Bioavailable Fe is an essential nutrient for phytoplankton that allows these organisms to flourish and drawdown atmospheric CO₂ affecting global climatic condition. In marine locales remote from the continents extraterrestrial (ET) dust provides an important source of Fe and thus moderates primary productivity. Here we provide the first constraints on the partitioning of extraterrestrial Fe between seawater and sediments from observations of the dissolution and alteration of 5228 cosmic spherules recovered from the deep sea sediments and Antarctica. Of the ~3,000-6,000 t/a ET dust that reaches the Earth surface, ~2–5% material survives in marine sediments whilst the remainder is liberated into seawater by dissolution and etching. Both processes contributes ~(3–10)×10^-8mol Fe m^-2 yr^-1. Also, the Fe contribution due to evaporation of survived particle is estimated to be ~0.2–0.5 t d^-1 that is ~10% of Fe contribution to meteoric smoke. The contribution of Fe from dissolution is small in comparison to recondensed meteoritic smoke particles. Cosmic spherules, also indicate that Fe is enhanced in smoke particles compared to surviving micrometeorites (MMs) by partial evaporation. Whilst smokes are delivered directly to the photic zone of the ocean, dissolved MMs also deliver their Fe in those areas. Changes in the ET dust flux vary not only the amount of Fe by up to three orders of magnitude, but also the partitioning of Fe between surface and abyssal waters depending on entry velocity and its effect on evaporation.

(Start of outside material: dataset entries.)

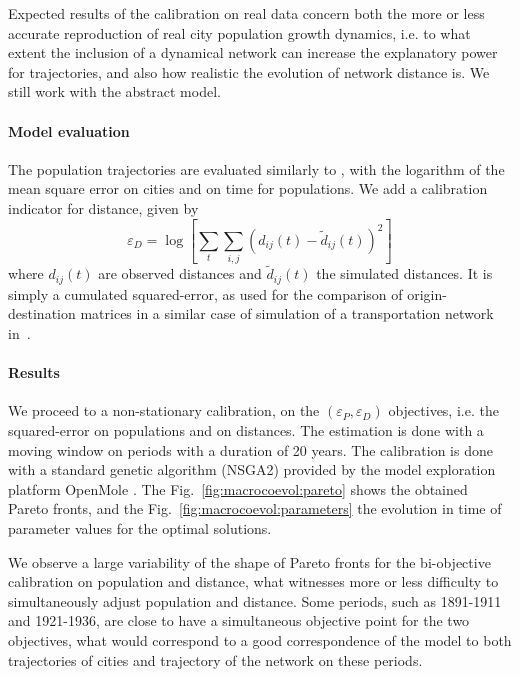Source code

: \documentclass[11pt]{article}
\begin{document}
Expected results of the calibration on real data concern both the more or less accurate reproduction of real city population growth dynamics, i.e. to what extent the inclusion of a dynamical network can increase the explanatory power for trajectories, and also how realistic the evolution of network distance is. We still work with the abstract model.


\paragraph{Model evaluation}


The population trajectories are evaluated similarly to \cite{raimbault2018indirect}, with the logarithm of the mean square error on cities and on time for populations. We add a calibration indicator for distance, given by
\[
\varepsilon_D = \log \left[ \sum_t \sum_{i,j} \left(d_{ij}(t) - \tilde{d}_{ij}(t)\right)^2\right]
\]
where $d_{ij}(t)$ are observed distances and $\tilde{d}_{ij}(t)$ the simulated distances. It is simply a cumulated squared-error, as used for the comparison of origin-destination matrices in a similar case of simulation of a transportation network in~\cite{jacobs2016transport}.



\paragraph{Results}

We proceed to a non-stationary calibration, on the $(\varepsilon_P,\varepsilon_D)$ objectives, i.e. the squared-error on populations and on distances. The estimation is done with a moving window on periods with a duration of 20 years. The calibration is done with a standard genetic algorithm (NSGA2) provided by the model exploration platform OpenMole \citep{reuillon2013openmole}. The Fig.~\ref{fig:macrocoevol:pareto} shows the obtained Pareto fronts, and the Fig.~\ref{fig:macrocoevol:parameters} the evolution in time of parameter values for the optimal solutions.

We observe a large variability of the shape of Pareto fronts for the bi-objective calibration on population and distance, what witnesses more or less difficulty to simultaneously adjust population and distance. Some periods, such as 1891-1911 and 1921-1936, are close to have a simultaneous objective point for the two objectives, what would correspond to a good correspondence of the model to both trajectories of cities and trajectory of the network on these periods. 
\end{document}
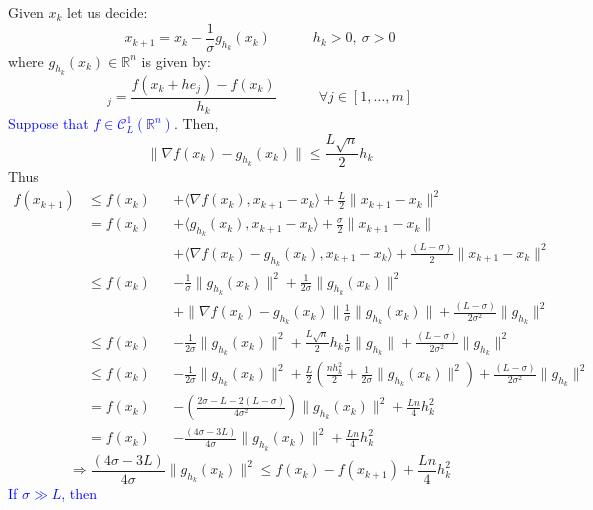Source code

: \documentclass[12pt, openany]{report}
\newcommand{\R}{\mathbb{R}}
\newcommand{\C}{\mathcal{C}}
\theoremstyle{definition}
\begin{document}
Given $x_k$ let us decide:
\begin{equation}
	x_{k+1} = x_k - \frac{1}{\sigma} g_{h_k}(x_k) \quad \quad \quad h_k > 0, \: \sigma > 0
\end{equation}
where $g_{h_k}(x_k) \in \R^n$ is given by:
\begin{equation}
	[g_{h_k}(x_k)]_j = \frac{f(x_k+he_j)-f(x_k)}{h_k} \quad \quad \quad \forall j\in [1,\dots,m]
\end{equation}
\textcolor{blue}{Suppose that $f\in \C^1_L(\R^n)$}. Then,
\begin{equation}
	\|\nabla f(x_k) - g_{h_k}(x_k)\| \leq \frac{L \sqrt{n}}{2} h_k
\end{equation}
Thus 
\begin{equation}
	\begin{aligned}
		f(x_{k+1}) &\leq f(x_k) &&+ \langle \nabla f(x_k), x_{k+1}-x_k\rangle + \frac{L}{2}\lVert x_{k+1}-x_k\rVert^2\\
		&= f(x_k) &&+ \langle g_{h_k}(x_k), x_{k+1}-x_k\rangle + \frac{\sigma}{2} \|x_{k+1}-x_k\|\\
		& &&+ \langle \nabla f(x_k) - g_{h_k}(x_k), x_{k+1}-x_k\rangle + \frac{(L-\sigma)}{2}\lVert x_{k+1}-x_k\rVert^2\\
		&\leq f(x_k) &&- \frac{1}{\sigma} \|g_{h_k}(x_k)\|^2 + \frac{1}{2\sigma} \|g_{h_k}(x_k)\|^2 \\
		& &&+ \| \nabla f(x_k) - g_{h_k}(x_k)\| \frac{1}{\sigma} \|g_{h_k}(x_k)\| + \frac{(L-\sigma)}{2\sigma^2} \|g_{h_k}\|^2\\
		& \leq f(x_k) &&- \frac{1}{2\sigma} \|g_{h_k}(x_k)\|^2 + \frac{L \sqrt{n}}{2} h_k \frac{1}{\sigma} \|g_{h_k}\| + \frac{(L-\sigma)}{2\sigma^2} \|g_{h_k}\|^2\\
		&\leq f(x_k) &&- \frac{1}{2\sigma} \|g_{h_k}(x_k)\|^2 + \frac{L}{2} \left( \frac{nh_k^2}{2}+ \frac{1}{2 \sigma} \|g_{h_k}(x_k)\|^2 \right) + \frac{(L-\sigma)}{2\sigma^2} \|g_{h_k}\|^2\\
		&= f(x_k) &&- \left( \frac{2\sigma - L -2(L - \sigma)}{4 \sigma^2} \right) \|g_{h_k}(x_k)\|^2 + \frac{Ln}{4} h_k^2\\
		&= f(x_k) &&- \frac{(4\sigma -3L)}{4 \sigma} \|g_{h_k}(x_k)\|^2  + \frac{Ln}{4} h_k^2
	\end{aligned}
\end{equation}
\begin{equation}
	\Longrightarrow \frac{(4\sigma -3L)}{4 \sigma} \|g_{h_k}(x_k)\|^2 \leq f(x_k) - f(x_{k+1}) + \frac{Ln}{4} h_k^2
\end{equation}
\textcolor{blue}{If $\sigma \gg L$, then}
\end{document}
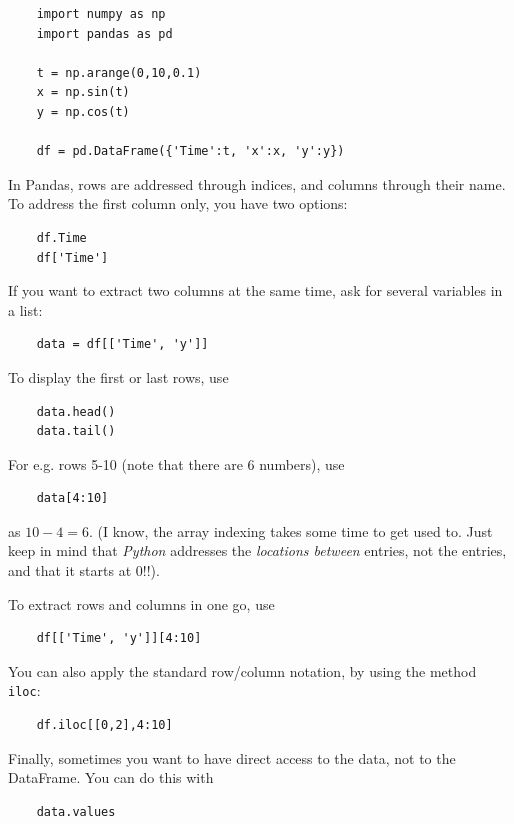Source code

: \begin{lstlisting}
    import numpy as np
    import pandas as pd

    t = np.arange(0,10,0.1)
    x = np.sin(t)
    y = np.cos(t)

    df = pd.DataFrame({'Time':t, 'x':x, 'y':y})
\end{lstlisting}

In Pandas, rows are addressed through indices, and columns through their name.
To address the first column only, you have two options:

\begin{lstlisting}
    df.Time
    df['Time']
\end{lstlisting}

If you want to extract two columns at the same time, ask for several variables in a list:

\begin{lstlisting}
    data = df[['Time', 'y']]
\end{lstlisting}

To display the first or last rows, use

\begin{lstlisting}
    data.head()
    data.tail()
\end{lstlisting}

For e.g. rows 5-10 (note that there are 6 numbers), use

\begin{lstlisting}
    data[4:10]
\end{lstlisting}

as $10-4=6$. (I know, the array indexing takes some time to get used to. Just keep in mind that \emph{Python} addresses the \emph{locations between} entries, not the entries, and that it starts at $0$!!).

To extract rows and columns in one go, use

\begin{lstlisting}
    df[['Time', 'y']][4:10]
\end{lstlisting}

You can also apply the standard row/column notation, by using the method \lstinline{iloc}:

\begin{lstlisting}
    df.iloc[[0,2],4:10]
\end{lstlisting}

Finally, sometimes you want to have direct access to the data, not to the DataFrame. You can do this with

\begin{lstlisting}
    data.values
\end{lstlisting}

The present work has compiled micrometeorites from deep-sea sediment of central Indian Ocean and Antarctica. The deep-sea sediments collected by using surficial grab sampler (size 50×50 cm (length × breadth) from the ocean depth of ~5000 m. The second collection from Antarctica, Maitri station was undertaken by ice melting and sieving the melted water using ~50 µm mesh. The particulars of the sampling process from the deep-sea collection have been described in detail by Prasad et al. (2013) and Rudraswami et al. (2012, 2018). These studies are focused on particle sizes that deliver the mass peak of the ET matter to Earth.